Vinblastine and nocodazole inhibit basal and thyrotropin-releasing hormone-stimulated prolactin secretion in GH(3) cells.

To investigate the efficacy of vinblastine as a possible therapeutic agent in prolactinomas, we have examined the effects of vinblastine on GH(3) cell function. The effects of vinblastine were compared to another anti-microtubule drug, nocodazole. At 24 h, prolactin (PRL) secretion was 737±63 ng/ml in control cells. In cells treated with 0.1, 1 and 10μM: nocodazole for 24 h, PRL secretion was reduced to 200±30 ng/ml.

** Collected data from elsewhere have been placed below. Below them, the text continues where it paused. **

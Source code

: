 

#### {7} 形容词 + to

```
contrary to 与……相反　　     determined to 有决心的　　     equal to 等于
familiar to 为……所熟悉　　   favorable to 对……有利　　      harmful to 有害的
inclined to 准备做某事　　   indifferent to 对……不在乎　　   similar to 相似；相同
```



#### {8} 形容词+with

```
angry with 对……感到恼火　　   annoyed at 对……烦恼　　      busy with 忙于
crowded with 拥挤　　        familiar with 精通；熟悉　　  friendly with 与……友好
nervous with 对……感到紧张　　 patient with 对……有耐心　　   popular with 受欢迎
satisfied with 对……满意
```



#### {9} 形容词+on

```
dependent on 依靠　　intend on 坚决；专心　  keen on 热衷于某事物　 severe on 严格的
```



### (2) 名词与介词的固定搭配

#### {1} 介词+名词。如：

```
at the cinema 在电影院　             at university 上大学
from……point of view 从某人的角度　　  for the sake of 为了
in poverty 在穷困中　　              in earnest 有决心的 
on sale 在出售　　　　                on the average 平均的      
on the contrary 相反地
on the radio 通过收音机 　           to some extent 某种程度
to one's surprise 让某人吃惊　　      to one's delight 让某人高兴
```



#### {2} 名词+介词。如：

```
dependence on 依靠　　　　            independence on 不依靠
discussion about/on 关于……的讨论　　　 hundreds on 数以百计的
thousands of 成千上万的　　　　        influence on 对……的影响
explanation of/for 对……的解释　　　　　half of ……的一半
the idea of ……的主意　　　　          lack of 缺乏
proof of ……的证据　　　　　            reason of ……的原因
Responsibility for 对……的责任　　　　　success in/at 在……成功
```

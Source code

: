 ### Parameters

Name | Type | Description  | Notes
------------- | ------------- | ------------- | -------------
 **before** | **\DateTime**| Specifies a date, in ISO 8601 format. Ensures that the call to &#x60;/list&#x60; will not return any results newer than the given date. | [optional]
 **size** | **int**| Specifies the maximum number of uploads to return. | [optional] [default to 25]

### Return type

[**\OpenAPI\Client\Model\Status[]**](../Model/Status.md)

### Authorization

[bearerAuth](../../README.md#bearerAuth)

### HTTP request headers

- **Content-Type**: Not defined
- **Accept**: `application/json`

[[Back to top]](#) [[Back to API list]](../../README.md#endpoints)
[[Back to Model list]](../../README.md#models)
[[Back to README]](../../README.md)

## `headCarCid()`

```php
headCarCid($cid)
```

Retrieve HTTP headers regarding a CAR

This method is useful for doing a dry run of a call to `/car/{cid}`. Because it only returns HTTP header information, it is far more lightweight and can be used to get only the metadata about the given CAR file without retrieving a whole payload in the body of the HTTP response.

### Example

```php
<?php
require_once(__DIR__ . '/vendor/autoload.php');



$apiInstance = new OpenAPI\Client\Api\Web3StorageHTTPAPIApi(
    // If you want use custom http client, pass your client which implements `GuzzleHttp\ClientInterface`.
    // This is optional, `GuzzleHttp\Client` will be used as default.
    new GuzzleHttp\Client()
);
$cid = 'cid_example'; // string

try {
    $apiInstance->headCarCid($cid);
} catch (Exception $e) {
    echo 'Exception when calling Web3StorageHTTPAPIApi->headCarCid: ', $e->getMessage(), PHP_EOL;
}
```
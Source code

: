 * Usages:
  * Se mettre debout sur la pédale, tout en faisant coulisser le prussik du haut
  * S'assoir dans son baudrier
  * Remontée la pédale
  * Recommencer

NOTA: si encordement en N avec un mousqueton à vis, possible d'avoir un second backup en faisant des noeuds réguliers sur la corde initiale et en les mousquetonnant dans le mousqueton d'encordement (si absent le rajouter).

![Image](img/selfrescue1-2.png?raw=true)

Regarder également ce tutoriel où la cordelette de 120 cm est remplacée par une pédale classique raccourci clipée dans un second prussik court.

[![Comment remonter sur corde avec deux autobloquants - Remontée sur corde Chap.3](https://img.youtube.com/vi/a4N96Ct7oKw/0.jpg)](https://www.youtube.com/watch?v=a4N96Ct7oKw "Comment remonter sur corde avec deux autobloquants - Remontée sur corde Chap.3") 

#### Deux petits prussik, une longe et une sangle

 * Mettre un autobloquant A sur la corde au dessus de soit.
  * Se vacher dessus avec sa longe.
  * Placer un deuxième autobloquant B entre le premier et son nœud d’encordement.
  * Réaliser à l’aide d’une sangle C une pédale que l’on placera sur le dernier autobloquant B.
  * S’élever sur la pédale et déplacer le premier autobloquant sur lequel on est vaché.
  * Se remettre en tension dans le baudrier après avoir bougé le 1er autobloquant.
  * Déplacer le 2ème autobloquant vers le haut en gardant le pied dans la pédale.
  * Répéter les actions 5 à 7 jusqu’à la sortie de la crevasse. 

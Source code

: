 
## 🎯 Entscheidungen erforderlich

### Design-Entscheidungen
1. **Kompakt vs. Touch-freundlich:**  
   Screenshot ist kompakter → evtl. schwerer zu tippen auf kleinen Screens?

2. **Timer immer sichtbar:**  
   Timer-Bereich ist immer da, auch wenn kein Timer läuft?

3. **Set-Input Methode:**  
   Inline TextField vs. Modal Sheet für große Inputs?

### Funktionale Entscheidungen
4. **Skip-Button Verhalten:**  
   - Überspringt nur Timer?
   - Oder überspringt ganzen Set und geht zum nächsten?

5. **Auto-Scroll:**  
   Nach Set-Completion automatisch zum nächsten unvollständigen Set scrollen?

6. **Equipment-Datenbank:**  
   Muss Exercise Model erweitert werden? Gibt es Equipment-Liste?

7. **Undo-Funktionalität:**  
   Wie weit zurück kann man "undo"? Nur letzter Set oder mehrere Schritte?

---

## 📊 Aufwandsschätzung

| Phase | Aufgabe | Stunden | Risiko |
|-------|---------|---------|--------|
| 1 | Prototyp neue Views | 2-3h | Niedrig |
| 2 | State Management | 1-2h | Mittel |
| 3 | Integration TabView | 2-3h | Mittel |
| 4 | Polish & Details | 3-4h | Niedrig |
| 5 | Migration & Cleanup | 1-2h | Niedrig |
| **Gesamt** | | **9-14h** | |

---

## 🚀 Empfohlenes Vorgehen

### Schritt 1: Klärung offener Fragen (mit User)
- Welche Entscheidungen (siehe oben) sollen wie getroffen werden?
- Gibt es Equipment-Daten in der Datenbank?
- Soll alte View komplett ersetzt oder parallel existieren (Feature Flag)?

After a 24 h incubation with the drugs, cells were washed with drug-free medium and challenged with 100NM: TRH for 10 min. TRH-stimulated PRL secretion was 35±7 ng/ml in control cells, 14±0.5 ng/ml in vinblastine-treated cells and 8.8±0.1 ng/ml in nocodazole-treated cells. [(3)H]TRH binding to GH(3) cell membrane was inhibited by about 15% by vinblastine and nocodazole. In vinblastine and nocodazole treated cells, polymerized tubulin levels decreased by 46 and 55%, respectively. These observations that vinblastine suppresses PRL secretion by GH(3) cells suggest that this drug might be useful as a therapeutic agent for prolactinomas.